Entries provided -
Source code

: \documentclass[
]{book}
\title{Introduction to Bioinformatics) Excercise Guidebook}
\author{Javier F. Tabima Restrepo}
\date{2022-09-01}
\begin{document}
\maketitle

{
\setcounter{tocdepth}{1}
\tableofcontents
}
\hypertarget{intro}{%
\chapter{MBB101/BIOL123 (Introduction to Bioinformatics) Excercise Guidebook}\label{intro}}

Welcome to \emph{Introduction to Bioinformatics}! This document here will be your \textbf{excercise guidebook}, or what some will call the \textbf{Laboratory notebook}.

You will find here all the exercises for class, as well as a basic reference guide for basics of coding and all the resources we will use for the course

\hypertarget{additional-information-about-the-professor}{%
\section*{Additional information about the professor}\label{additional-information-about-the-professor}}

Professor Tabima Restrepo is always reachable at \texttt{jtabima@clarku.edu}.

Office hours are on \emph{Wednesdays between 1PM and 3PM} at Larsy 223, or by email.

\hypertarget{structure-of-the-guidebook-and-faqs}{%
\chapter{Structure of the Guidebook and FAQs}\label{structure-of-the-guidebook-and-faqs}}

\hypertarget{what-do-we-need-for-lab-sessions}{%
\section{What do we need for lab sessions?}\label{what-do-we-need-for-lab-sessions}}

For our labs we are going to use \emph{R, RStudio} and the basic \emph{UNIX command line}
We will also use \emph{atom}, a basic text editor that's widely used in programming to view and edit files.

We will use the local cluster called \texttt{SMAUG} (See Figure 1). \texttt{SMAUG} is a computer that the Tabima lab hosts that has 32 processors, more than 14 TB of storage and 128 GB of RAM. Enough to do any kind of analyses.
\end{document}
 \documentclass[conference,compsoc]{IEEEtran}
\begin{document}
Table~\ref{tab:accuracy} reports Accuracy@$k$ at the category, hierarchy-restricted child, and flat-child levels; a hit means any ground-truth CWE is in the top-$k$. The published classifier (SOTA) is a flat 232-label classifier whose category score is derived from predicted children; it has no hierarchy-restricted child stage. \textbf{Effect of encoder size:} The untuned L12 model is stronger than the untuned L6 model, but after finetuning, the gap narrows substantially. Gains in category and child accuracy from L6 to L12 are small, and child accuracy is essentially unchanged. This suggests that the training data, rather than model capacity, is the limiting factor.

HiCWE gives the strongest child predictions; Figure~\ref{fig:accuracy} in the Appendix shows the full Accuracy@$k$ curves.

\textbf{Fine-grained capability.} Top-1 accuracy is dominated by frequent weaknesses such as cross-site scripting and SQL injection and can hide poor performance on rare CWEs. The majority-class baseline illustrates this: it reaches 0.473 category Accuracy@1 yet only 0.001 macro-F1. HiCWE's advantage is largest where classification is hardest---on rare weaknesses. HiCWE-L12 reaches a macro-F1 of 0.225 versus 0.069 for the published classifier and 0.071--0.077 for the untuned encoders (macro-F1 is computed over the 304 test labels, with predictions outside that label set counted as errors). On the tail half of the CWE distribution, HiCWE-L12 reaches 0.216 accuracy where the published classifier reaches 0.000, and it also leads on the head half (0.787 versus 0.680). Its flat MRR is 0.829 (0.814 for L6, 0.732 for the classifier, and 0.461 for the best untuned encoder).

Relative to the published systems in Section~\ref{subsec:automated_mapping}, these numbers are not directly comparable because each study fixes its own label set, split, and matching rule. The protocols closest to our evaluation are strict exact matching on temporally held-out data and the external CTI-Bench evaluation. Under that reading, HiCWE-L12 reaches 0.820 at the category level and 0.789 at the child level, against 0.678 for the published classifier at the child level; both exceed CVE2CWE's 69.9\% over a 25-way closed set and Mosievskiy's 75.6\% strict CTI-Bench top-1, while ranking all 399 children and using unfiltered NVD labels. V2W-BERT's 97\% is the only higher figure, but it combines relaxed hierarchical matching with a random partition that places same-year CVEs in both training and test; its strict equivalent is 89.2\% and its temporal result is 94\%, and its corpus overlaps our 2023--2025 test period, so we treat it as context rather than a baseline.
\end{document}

What you should do - Would you please reproduce the entries above word for word?

Written answer -
Source code

: \documentclass[
]{book}
\title{Introduction to Bioinformatics) Excercise Guidebook}
\author{Javier F. Tabima Restrepo}
\date{2022-09-01}
\begin{document}
\maketitle

{
\setcounter{tocdepth}{1}
\tableofcontents
}
\hypertarget{intro}{%
\chapter{MBB101/BIOL123 (Introduction to Bioinformatics) Excercise Guidebook}\label{intro}}

Welcome to \emph{Introduction to Bioinformatics}! This document here will be your \textbf{excercise guidebook}, or what some will call the \textbf{Laboratory notebook}.

You will find here all the exercises for class, as well as a basic reference guide for basics of coding and all the resources we will use for the course

\hypertarget{additional-information-about-the-professor}{%
\section*{Additional information about the professor}\label{additional-information-about-the-professor}}

Professor Tabima Restrepo is always reachable at \texttt{jtabima@clarku.edu}.

Office hours are on \emph{Wednesdays between 1PM and 3PM} at Larsy 223, or by email.

\hypertarget{structure-of-the-guidebook-and-faqs}{%
\chapter{Structure of the Guidebook and FAQs}\label{structure-of-the-guidebook-and-faqs}}

\hypertarget{what-do-we-need-for-lab-sessions}{%
\section{What do we need for lab sessions?}\label{what-do-we-need-for-lab-sessions}}

For our labs we are going to use \emph{R, RStudio} and the basic \emph{UNIX command line}
We will also use \emph{atom}, a basic text editor that's widely used in programming to view and edit files.

We will use the local cluster called \texttt{SMAUG} (See Figure 1). \texttt{SMAUG} is a computer that the Tabima lab hosts that has 32 processors, more than 14 TB of storage and 128 GB of RAM. Enough to do any kind of analyses.
\end{document}
 \documentclass[conference,compsoc]{IEEEtran}
\begin{document}
Table~\ref{tab:accuracy} reports Accuracy@$k$ at the category, hierarchy-restricted child, and flat-child levels; a hit means any ground-truth CWE is in the top-$k$. The published classifier (SOTA) is a flat 232-label classifier whose category score is derived from predicted children; it has no hierarchy-restricted child stage. \textbf{Effect of encoder size:} The untuned L12 model is stronger than the untuned L6 model, but after finetuning, the gap narrows substantially. Gains in category and child accuracy from L6 to L12 are small, and child accuracy is essentially unchanged. This suggests that the training data, rather than model capacity, is the limiting factor.

HiCWE gives the strongest child predictions; Figure~\ref{fig:accuracy} in the Appendix shows the full Accuracy@$k$ curves.

\textbf{Fine-grained capability.} Top-1 accuracy is dominated by frequent weaknesses such as cross-site scripting and SQL injection and can hide poor performance on rare CWEs. The majority-class baseline illustrates this: it reaches 0.473 category Accuracy@1 yet only 0.001 macro-F1. HiCWE's advantage is largest where classification is hardest---on rare weaknesses. HiCWE-L12 reaches a macro-F1 of 0.225 versus 0.069 for the published classifier and 0.071--0.077 for the untuned encoders (macro-F1 is computed over the 304 test labels, with predictions outside that label set counted as errors). On the tail half of the CWE distribution, HiCWE-L12 reaches 0.216 accuracy where the published classifier reaches 0.000, and it also leads on the head half (0.787 versus 0.680). Its flat MRR is 0.829 (0.814 for L6, 0.732 for the classifier, and 0.461 for the best untuned encoder).

Relative to the published systems in Section~\ref{subsec:automated_mapping}, these numbers are not directly comparable because each study fixes its own label set, split, and matching rule. The protocols closest to our evaluation are strict exact matching on temporally held-out data and the external CTI-Bench evaluation. Under that reading, HiCWE-L12 reaches 0.820 at the category level and 0.789 at the child level, against 0.678 for the published classifier at the child level; both exceed CVE2CWE's 69.9\% over a 25-way closed set and Mosievskiy's 75.6\% strict CTI-Bench top-1, while ranking all 399 children and using unfiltered NVD labels. V2W-BERT's 97\% is the only higher figure, but it combines relaxed hierarchical matching with a random partition that places same-year CVEs in both training and test; its strict equivalent is 89.2\% and its temporal result is 94\%, and its corpus overlaps our 2023--2025 test period, so we treat it as context rather than a baseline.
\end{document}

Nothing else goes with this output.